14.1 A Primal Sketch That Survives Eye Rotation
Many of the chapters in this book are concerned with 2D shape whereas this chapter discusses the representation of 3D shape. However, I will argue that there is a strong link between these. 3D shape may be better understood in terms of the 2D image changes that occur when an observer moves than 3D ego-centered or world-centered coordinates frames. The same applies to representations of 3D location. 3D shape and 3D location are properties that remain the same as an observer moves through a static world, despite rapidly changing images. Two different conceptions for visual stability emerge. One relies on generating a representation that is like the world and is stable in the face of observer movements. The other relies only on an ability to predict the sensory consequences of a movement. The implications for representation of 3D shape (and location) are quite different under these two frameworks.

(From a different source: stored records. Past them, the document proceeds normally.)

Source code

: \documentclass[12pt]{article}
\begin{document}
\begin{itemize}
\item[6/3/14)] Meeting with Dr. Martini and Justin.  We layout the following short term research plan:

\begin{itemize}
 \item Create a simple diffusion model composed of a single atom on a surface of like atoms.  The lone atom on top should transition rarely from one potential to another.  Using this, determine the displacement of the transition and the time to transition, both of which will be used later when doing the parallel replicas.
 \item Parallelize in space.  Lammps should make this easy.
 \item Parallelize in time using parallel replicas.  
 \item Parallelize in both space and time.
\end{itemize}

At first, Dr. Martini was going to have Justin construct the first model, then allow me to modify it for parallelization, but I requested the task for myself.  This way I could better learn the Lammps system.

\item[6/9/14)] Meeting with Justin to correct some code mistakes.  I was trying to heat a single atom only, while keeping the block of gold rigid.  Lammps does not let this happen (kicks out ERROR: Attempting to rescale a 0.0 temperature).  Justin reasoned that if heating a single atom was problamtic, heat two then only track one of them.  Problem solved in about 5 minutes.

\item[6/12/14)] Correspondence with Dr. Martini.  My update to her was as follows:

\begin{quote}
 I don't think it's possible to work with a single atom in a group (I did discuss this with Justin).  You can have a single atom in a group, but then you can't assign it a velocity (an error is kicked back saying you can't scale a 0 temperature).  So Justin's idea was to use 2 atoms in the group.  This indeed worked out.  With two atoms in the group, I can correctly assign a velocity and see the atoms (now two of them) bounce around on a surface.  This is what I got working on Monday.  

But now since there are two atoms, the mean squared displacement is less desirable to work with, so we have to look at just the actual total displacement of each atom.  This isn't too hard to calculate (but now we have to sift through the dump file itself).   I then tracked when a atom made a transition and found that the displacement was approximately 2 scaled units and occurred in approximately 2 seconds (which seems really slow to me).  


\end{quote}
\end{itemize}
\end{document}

Most of the literature on visual stability focuses on a situation that is relatively straightforward from a computational perspective, namely that of a camera (or the eye) rotating around its optic center [3–7]. In this case, all the light rays we wish to consider arrive at a single optic center from all possible directions (a panoramic view, what Gibson called the ‘optic array’ at a single point). In computer vision, the process of ‘mosaicing’ a set of such images is now standard [8, 9]. In principle, it requires only that the rays corresponding to each pixel in each image to be registered in a common 2D coordinate frame, or sphere, of visual directions from the optic center. Nevertheless, this is a sensible starting point for considering visual stability in general. If points in the scene are all very distant (take, as an extreme example, the stars at night), the optic array remains unchanged wherever you move. If these points are stable in the representation, we have a sound foundation for explaining visual stability in general.

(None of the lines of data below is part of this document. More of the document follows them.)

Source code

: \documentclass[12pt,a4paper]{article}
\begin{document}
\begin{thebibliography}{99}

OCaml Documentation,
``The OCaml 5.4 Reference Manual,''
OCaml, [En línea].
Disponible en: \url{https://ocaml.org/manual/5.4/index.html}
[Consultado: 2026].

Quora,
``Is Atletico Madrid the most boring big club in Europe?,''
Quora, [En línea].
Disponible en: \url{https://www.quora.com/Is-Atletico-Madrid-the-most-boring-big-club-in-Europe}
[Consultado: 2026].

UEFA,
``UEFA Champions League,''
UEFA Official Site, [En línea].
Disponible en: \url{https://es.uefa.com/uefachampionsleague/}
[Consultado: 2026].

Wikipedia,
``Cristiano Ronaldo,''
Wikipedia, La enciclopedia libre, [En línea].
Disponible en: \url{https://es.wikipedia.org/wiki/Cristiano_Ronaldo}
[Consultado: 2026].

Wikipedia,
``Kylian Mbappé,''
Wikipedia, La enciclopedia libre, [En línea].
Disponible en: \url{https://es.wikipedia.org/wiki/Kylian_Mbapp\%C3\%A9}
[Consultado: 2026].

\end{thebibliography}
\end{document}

We are now in a position to consider translation of the optic center, either for a moving observer or the case of binocular vision. Translation of the optic center causes a change in the optic array. Two aspects of this change can be examined separately: first, the image change generated by a small patch in the scene and, second, the changes in the relative visual direction of objects that are separated by wide visual angles. The first is relevant for the representation of 3D surface shape; the second is relevant for encoding object location.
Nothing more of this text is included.